Requirement -> Instruction for the data below: set down exactly the lines from the line with "[3:5] The uncreated" to the line with "[3:7] And by", inclusive, and no others.
....................
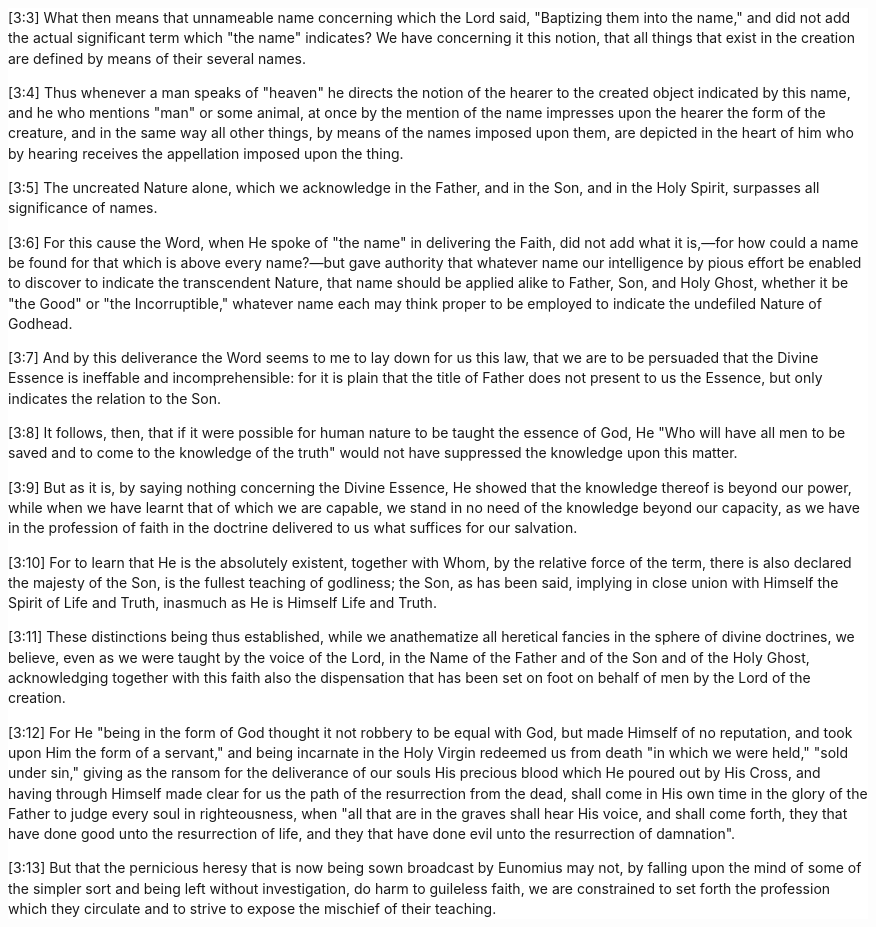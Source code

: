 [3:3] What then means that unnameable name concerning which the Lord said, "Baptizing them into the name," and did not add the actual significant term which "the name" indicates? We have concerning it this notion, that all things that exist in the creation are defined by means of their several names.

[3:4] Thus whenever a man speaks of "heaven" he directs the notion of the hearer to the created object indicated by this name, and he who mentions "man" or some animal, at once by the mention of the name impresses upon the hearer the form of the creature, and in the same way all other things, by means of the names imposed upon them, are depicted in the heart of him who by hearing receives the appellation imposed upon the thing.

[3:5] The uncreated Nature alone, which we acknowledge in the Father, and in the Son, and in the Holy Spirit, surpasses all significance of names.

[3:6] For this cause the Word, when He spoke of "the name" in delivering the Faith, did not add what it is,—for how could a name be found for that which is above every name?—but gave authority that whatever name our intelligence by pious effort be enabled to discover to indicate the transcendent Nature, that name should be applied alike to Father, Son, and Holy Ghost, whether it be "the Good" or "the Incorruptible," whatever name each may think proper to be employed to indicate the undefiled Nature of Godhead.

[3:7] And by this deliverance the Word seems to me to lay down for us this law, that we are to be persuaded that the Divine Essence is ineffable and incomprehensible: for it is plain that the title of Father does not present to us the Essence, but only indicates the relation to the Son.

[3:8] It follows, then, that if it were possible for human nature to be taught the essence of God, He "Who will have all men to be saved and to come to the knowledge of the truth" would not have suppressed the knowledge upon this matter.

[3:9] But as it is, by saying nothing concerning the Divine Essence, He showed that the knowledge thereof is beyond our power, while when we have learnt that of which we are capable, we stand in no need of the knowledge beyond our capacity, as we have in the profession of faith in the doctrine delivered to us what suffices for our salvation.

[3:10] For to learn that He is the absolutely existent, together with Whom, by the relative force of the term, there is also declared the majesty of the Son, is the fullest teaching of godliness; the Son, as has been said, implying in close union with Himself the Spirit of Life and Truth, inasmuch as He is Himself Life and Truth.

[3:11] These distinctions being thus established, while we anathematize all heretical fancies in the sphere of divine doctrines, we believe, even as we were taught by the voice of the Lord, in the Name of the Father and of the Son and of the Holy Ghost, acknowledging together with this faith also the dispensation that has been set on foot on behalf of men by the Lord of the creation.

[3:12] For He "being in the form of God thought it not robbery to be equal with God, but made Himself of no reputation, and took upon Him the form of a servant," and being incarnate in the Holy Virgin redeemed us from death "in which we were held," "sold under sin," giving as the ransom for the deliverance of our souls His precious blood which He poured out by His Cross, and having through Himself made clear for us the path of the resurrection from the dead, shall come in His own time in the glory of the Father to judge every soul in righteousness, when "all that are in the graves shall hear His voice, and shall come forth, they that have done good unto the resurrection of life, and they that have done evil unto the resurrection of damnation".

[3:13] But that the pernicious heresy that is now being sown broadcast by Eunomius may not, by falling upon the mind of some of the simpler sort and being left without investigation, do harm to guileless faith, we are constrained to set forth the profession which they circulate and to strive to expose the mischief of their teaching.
....................
Task answer ->
[3:5] The uncreated Nature alone, which we acknowledge in the Father, and in the Son, and in the Holy Spirit, surpasses all significance of names.

[3:6] For this cause the Word, when He spoke of "the name" in delivering the Faith, did not add what it is,—for how could a name be found for that which is above every name?—but gave authority that whatever name our intelligence by pious effort be enabled to discover to indicate the transcendent Nature, that name should be applied alike to Father, Son, and Holy Ghost, whether it be "the Good" or "the Incorruptible," whatever name each may think proper to be employed to indicate the undefiled Nature of Godhead.

[3:7] And by this deliverance the Word seems to me to lay down for us this law, that we are to be persuaded that the Divine Essence is ineffable and incomprehensible: for it is plain that the title of Father does not present to us the Essence, but only indicates the relation to the Son.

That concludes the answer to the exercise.